Ultimately, improvements in the collection of revenue and taxation, and the provision of a large subsidy from Louis in 1681, enabled him to rule without Parliaments until the end of his reign. A period of reaction followed, during which the Rye House Plot to kill the King (its genuineness is still a subject of debate) helped to consolidate his power and to discredit the Whigs. Antonia Fraser tells us comparatively little about this period, or about the direct influence of Charles and the wielding of his prerogative powers. The climate of opinion may be judged by the state of affairs at Oxford: a Fellow of Lincoln College was expelled for recommending Milton to his pupils, and John Locke was driven from Christ Church at the behest of the King.
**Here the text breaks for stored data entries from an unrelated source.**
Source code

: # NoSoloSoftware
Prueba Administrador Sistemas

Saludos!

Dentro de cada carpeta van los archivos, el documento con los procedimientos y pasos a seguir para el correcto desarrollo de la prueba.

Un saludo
The much more extraordinary events in which Charles gained control of the City of London, packed the bench with judges like Jeffreys, purged JPs, and silenced his opponents by censorship, occupy less space than that given to one of the royal mistresses.
Still, Antonia Fraser has produced a very good biography. Her mastery of a great range of sources is impressive, her ability to make the past come alive with fact, argument and topical allusion enviable. If she overwrites occasionally (‘Charles was no Newton’), she can be forgiven for it because of the style and pace of her narrative. The building shown in the illustration after page 208 is not Ham House, and the first pineapple to be grown in England was not produced there, although the picture now hangs in that house. The fruit was probably first grown, and presented to Charles, at Dorney Court near Windsor.